In December 1988, Kanan suffered a life-threatening injury during filming. After performing a stunt, he treated the consequent pain with aspirin and spent the holidays in Las Vegas. However, he became so ill that he went to the hospital on Christmas Day and had emergency surgery to stop internal bleeding caused by the use of aspirins. Against medical advice, he signed himself out early and went back to the set to complete the film.
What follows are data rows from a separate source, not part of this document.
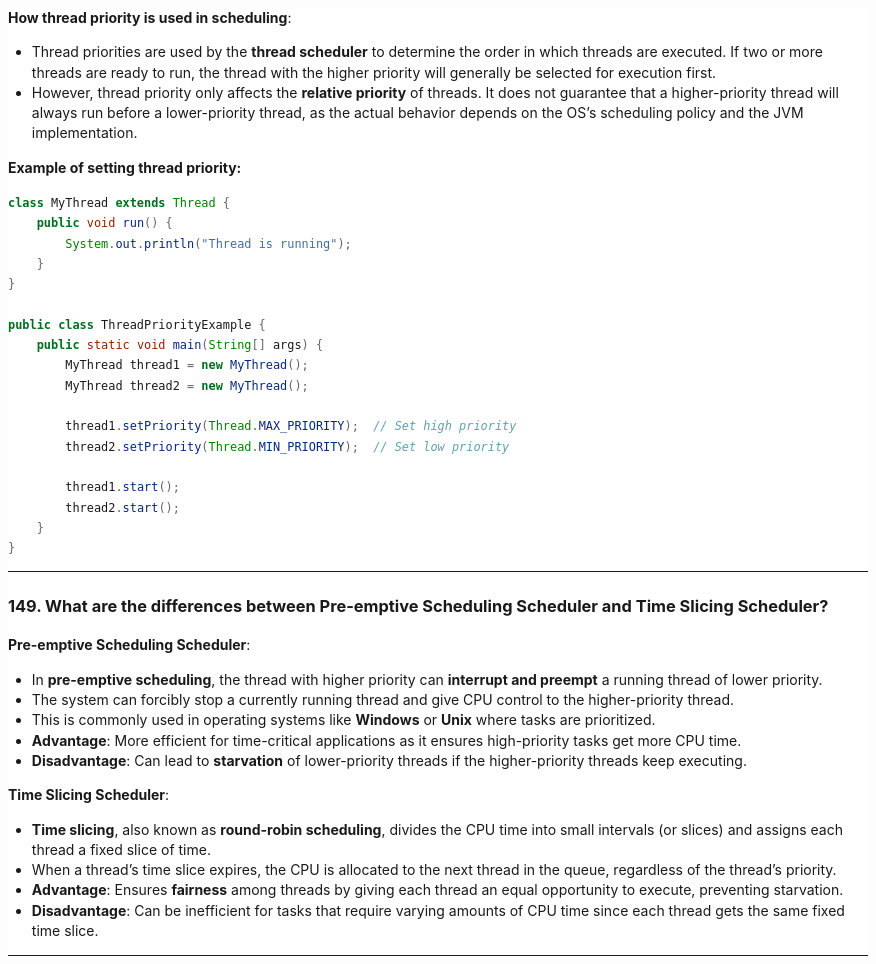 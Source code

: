 **How thread priority is used in scheduling**:
- Thread priorities are used by the **thread scheduler** to determine the order in which threads are executed. If two or more threads are ready to run, the thread with the higher priority will generally be selected for execution first.
- However, thread priority only affects the **relative priority** of threads. It does not guarantee that a higher-priority thread will always run before a lower-priority thread, as the actual behavior depends on the OS’s scheduling policy and the JVM implementation.

**Example of setting thread priority:**
```java
class MyThread extends Thread {
    public void run() {
        System.out.println("Thread is running");
    }
}

public class ThreadPriorityExample {
    public static void main(String[] args) {
        MyThread thread1 = new MyThread();
        MyThread thread2 = new MyThread();
        
        thread1.setPriority(Thread.MAX_PRIORITY);  // Set high priority
        thread2.setPriority(Thread.MIN_PRIORITY);  // Set low priority
        
        thread1.start();
        thread2.start();
    }
}
```

---

### 149. **What are the differences between Pre-emptive Scheduling Scheduler and Time Slicing Scheduler?**

**Pre-emptive Scheduling Scheduler**:
- In **pre-emptive scheduling**, the thread with higher priority can **interrupt and preempt** a running thread of lower priority. 
- The system can forcibly stop a currently running thread and give CPU control to the higher-priority thread.
- This is commonly used in operating systems like **Windows** or **Unix** where tasks are prioritized.
- **Advantage**: More efficient for time-critical applications as it ensures high-priority tasks get more CPU time.
- **Disadvantage**: Can lead to **starvation** of lower-priority threads if the higher-priority threads keep executing.

**Time Slicing Scheduler**:
- **Time slicing**, also known as **round-robin scheduling**, divides the CPU time into small intervals (or slices) and assigns each thread a fixed slice of time.
- When a thread’s time slice expires, the CPU is allocated to the next thread in the queue, regardless of the thread’s priority.
- **Advantage**: Ensures **fairness** among threads by giving each thread an equal opportunity to execute, preventing starvation.
- **Disadvantage**: Can be inefficient for tasks that require varying amounts of CPU time since each thread gets the same fixed time slice.

---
When Kanan was asked to return to the role of Mike Barnes for Cobra Kai, he was "really blown away" by the decision of the creators to ask for his input. He told them that the "only thing that I would respectfully request is that I don't think it's that interesting to play the character as this unidimensional bad guy that he was in the original film. I'm 35 years down the road both as a man and as an actor, and I feel like there's a lot of different facets we could bring that would hopefully fill in what's happened to him over this period of time". In addition, he mentioned that as he is a stand-up comic, he would "like to infuse this with humor. I think there are moments where Mike Barnes is funny, especially in the finale. I also hoped there can be some multi-dimensionality in the form of redemption and regret for past behavior. The guys are fantastic and I'm so humbled and blessed they finally called on me to come play".

Kanan enjoyed reuniting with original cast members: "Yuji [Okumoto, who plays Chozen] and Billy and I have seen each other much more over the years. So I've got a really nice relationship with them. Ralph, I've only seen a couple times, but it's really been nice forming a brand new friendship with him all these years later as a 55-year-old married guy with kids. I'm a very different guy than I was when I was a brash 22-year-old hired to basically terrorize him. We were just standing around in between takes, and just looked at each other, and he was like, "Can you believe this? Is this nuts?" I love the fact that as successful he and Billy are, they are not blasé or jaded about it. They have a real appreciation for what a wonderful gift this is and the fact that it's just a tad surreal".